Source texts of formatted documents

- - - -

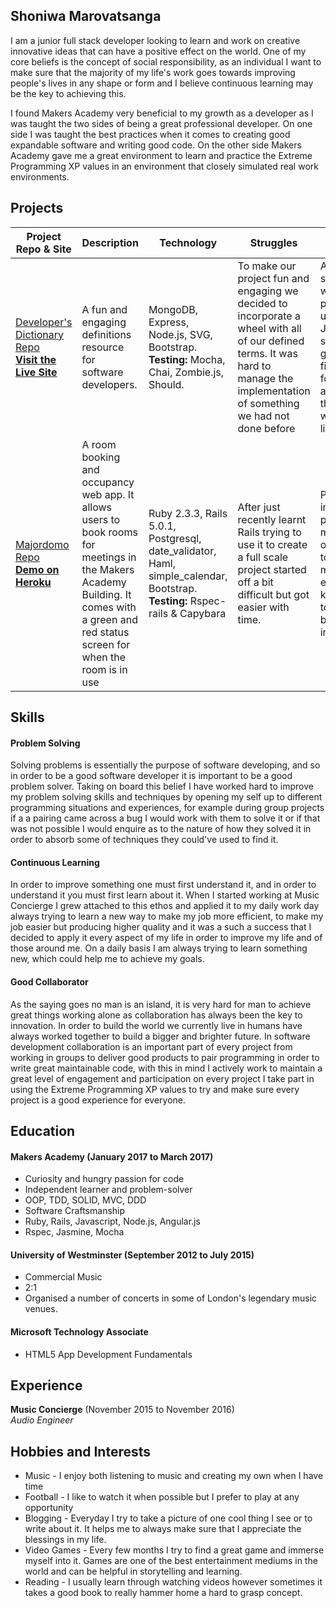 ## Shoniwa Marovatsanga

I am a junior full stack developer looking to learn and work on creative innovative ideas that can have a positive effect on the world. One of my core beliefs is the concept of social responsibility, as an individual I want to make sure that the majority of my life's work goes towards improving people's lives in any shape or form and I believe continuous learning may be the key to achieving this.

I found Makers Academy very beneficial to my growth as a developer as I was taught the two sides of being a great professional developer. On one side I was taught the best practices when it comes to creating good expandable software and writing good code. On the other side Makers Academy gave me a great environment to learn and practice the Extreme Programming XP values in an environment that closely simulated real work environments.

## Projects

| Project Repo & Site  | Description | Technology | Struggles | Enjoyed |
|----------------------|-------------|--------------|----------------|---------|
|[Developer's Dictionary Repo](https://github.com/KatHicks/developers-dictionary)<br>**[Visit the Live Site](http://www.developers-dictionary.co.uk/)** | A fun and engaging definitions resource for software developers. | MongoDB, Express, Node.js, SVG, Bootstrap. **Testing:** Mocha, Chai, Zombie.js, Should.  | To make our project fun and engaging we decided to incorporate a wheel with all of our defined terms. It was hard to manage the implementation of something we had not done before| After having spent a few weekends practicing using a Javascript stack, it was good to finally use it for a project and the fact that our work is now live |
|[Majordomo Repo](https://github.com/sliute/majordomo)<br>**[Demo on Heroku](https://majordomo-makers.herokuapp.com/)** | A room booking and occupancy web app. It allows users to book rooms for meetings in the Makers Academy Building. It comes with a green and red status screen for when the room is in use | Ruby 2.3.3, Rails 5.0.1, Postgresql, date_validator, Haml, simple_calendar, Bootstrap. **Testing:** Rspec-rails & Capybara  | After just recently learnt Rails trying to use it to create a full scale project started off a bit difficult but got easier with time. | Participating in this project gave me the opportunity to refresh my front-end knowledge to create a beautiful interface.|

## Skills

#### Problem Solving

Solving problems is essentially the purpose of software developing, and so in order to be a good software developer it is important to be a good problem solver. Taking on board this belief I have worked hard to improve my problem solving skills and techniques by opening my self up to different programming situations and experiences, for example during group projects if a a pairing came across a bug I would work with them to solve it or if that was not possible I would enquire as to the nature of how they solved it in order to absorb some of techniques they could've used to find it.


#### Continuous Learning

In order to improve something one must first understand it, and in order to understand it you must first learn about it. When I started working at Music Concierge I grew attached to this ethos and applied it to my daily work day always trying to learn a new way to make my job more efficient, to make my job easier but producing higher quality and it was a such a success that I decided to apply it every aspect of my life in order to improve my life and of those around me. On a daily basis I am always trying to learn something new, which could help me to achieve my goals.

#### Good Collaborator

As the saying goes no man is an island, it is very hard for man to achieve great things working alone as collaboration has always been the key to innovation. In order to build the world we currently live in humans have always worked together to build a bigger and brighter future. In software development collaboration is an important part of every project from working in groups to deliver good products to pair programming in order to write great maintainable code, with this in mind I actively work to maintain a great level of engagement and participation on every project I take part in using the Extreme Programming XP values to try and make sure every project is a good experience for everyone.

## Education

#### Makers Academy (January 2017 to March 2017)

- Curiosity and hungry passion for code
- Independent learner and problem-solver
- OOP, TDD, SOLID, MVC, DDD
- Software Craftsmanship
- Ruby, Rails, Javascript, Node.js, Angular.js
- Rspec, Jasmine, Mocha

#### University of Westminster (September 2012 to July 2015)

- Commercial Music
- 2:1
- Organised a number of concerts in some of London's legendary music venues.

#### Microsoft Technology Associate
- HTML5 App Development Fundamentals

## Experience

**Music Concierge** (November 2015 to November 2016)    
*Audio Engineer*  

## Hobbies and Interests

* Music - I enjoy both listening to music and creating my own when I have time
* Football - I like to watch it when possible but I prefer to play at any opportunity
* Blogging - Everyday I try to take a picture of one cool thing I see or to write about it. It helps me to always make sure that I appreciate the blessings in my life.
* Video Games - Every few months I try to find a great game and immerse myself into it. Games are one of the best entertainment mediums in the world and can be helpful in storytelling and learning.
* Reading - I usually learn through watching videos however sometimes it takes a good book to really hammer home a hard to grasp concept.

- - - -

Task directions: The answer should be the records above, unchanged, with the pictures omitted.

Completed task:
 ## Shoniwa Marovatsanga

I am a junior full stack developer looking to learn and work on creative innovative ideas that can have a positive effect on the world. One of my core beliefs is the concept of social responsibility, as an individual I want to make sure that the majority of my life's work goes towards improving people's lives in any shape or form and I believe continuous learning may be the key to achieving this.

I found Makers Academy very beneficial to my growth as a developer as I was taught the two sides of being a great professional developer. On one side I was taught the best practices when it comes to creating good expandable software and writing good code. On the other side Makers Academy gave me a great environment to learn and practice the Extreme Programming XP values in an environment that closely simulated real work environments.

## Projects

| Project Repo & Site  | Description | Technology | Struggles | Enjoyed |
|----------------------|-------------|--------------|----------------|---------|
|[Developer's Dictionary Repo](https://github.com/KatHicks/developers-dictionary)<br>**[Visit the Live Site](http://www.developers-dictionary.co.uk/)** | A fun and engaging definitions resource for software developers. | MongoDB, Express, Node.js, SVG, Bootstrap. **Testing:** Mocha, Chai, Zombie.js, Should.  | To make our project fun and engaging we decided to incorporate a wheel with all of our defined terms. It was hard to manage the implementation of something we had not done before| After having spent a few weekends practicing using a Javascript stack, it was good to finally use it for a project and the fact that our work is now live |
|[Majordomo Repo](https://github.com/sliute/majordomo)<br>**[Demo on Heroku](https://majordomo-makers.herokuapp.com/)** | A room booking and occupancy web app. It allows users to book rooms for meetings in the Makers Academy Building. It comes with a green and red status screen for when the room is in use | Ruby 2.3.3, Rails 5.0.1, Postgresql, date_validator, Haml, simple_calendar, Bootstrap. **Testing:** Rspec-rails & Capybara  | After just recently learnt Rails trying to use it to create a full scale project started off a bit difficult but got easier with time. | Participating in this project gave me the opportunity to refresh my front-end knowledge to create a beautiful interface.|

## Skills

#### Problem Solving

Solving problems is essentially the purpose of software developing, and so in order to be a good software developer it is important to be a good problem solver. Taking on board this belief I have worked hard to improve my problem solving skills and techniques by opening my self up to different programming situations and experiences, for example during group projects if a a pairing came across a bug I would work with them to solve it or if that was not possible I would enquire as to the nature of how they solved it in order to absorb some of techniques they could've used to find it.


#### Continuous Learning

In order to improve something one must first understand it, and in order to understand it you must first learn about it. When I started working at Music Concierge I grew attached to this ethos and applied it to my daily work day always trying to learn a new way to make my job more efficient, to make my job easier but producing higher quality and it was a such a success that I decided to apply it every aspect of my life in order to improve my life and of those around me. On a daily basis I am always trying to learn something new, which could help me to achieve my goals.

#### Good Collaborator

As the saying goes no man is an island, it is very hard for man to achieve great things working alone as collaboration has always been the key to innovation. In order to build the world we currently live in humans have always worked together to build a bigger and brighter future. In software development collaboration is an important part of every project from working in groups to deliver good products to pair programming in order to write great maintainable code, with this in mind I actively work to maintain a great level of engagement and participation on every project I take part in using the Extreme Programming XP values to try and make sure every project is a good experience for everyone.

## Education

#### Makers Academy (January 2017 to March 2017)

- Curiosity and hungry passion for code
- Independent learner and problem-solver
- OOP, TDD, SOLID, MVC, DDD
- Software Craftsmanship
- Ruby, Rails, Javascript, Node.js, Angular.js
- Rspec, Jasmine, Mocha

#### University of Westminster (September 2012 to July 2015)

- Commercial Music
- 2:1
- Organised a number of concerts in some of London's legendary music venues.

#### Microsoft Technology Associate
- HTML5 App Development Fundamentals

## Experience

**Music Concierge** (November 2015 to November 2016)    
*Audio Engineer*  

## Hobbies and Interests

* Music - I enjoy both listening to music and creating my own when I have time
* Football - I like to watch it when possible but I prefer to play at any opportunity
* Blogging - Everyday I try to take a picture of one cool thing I see or to write about it. It helps me to always make sure that I appreciate the blessings in my life.
* Video Games - Every few months I try to find a great game and immerse myself into it. Games are one of the best entertainment mediums in the world and can be helpful in storytelling and learning.
* Reading - I usually learn through watching videos however sometimes it takes a good book to really hammer home a hard to grasp concept.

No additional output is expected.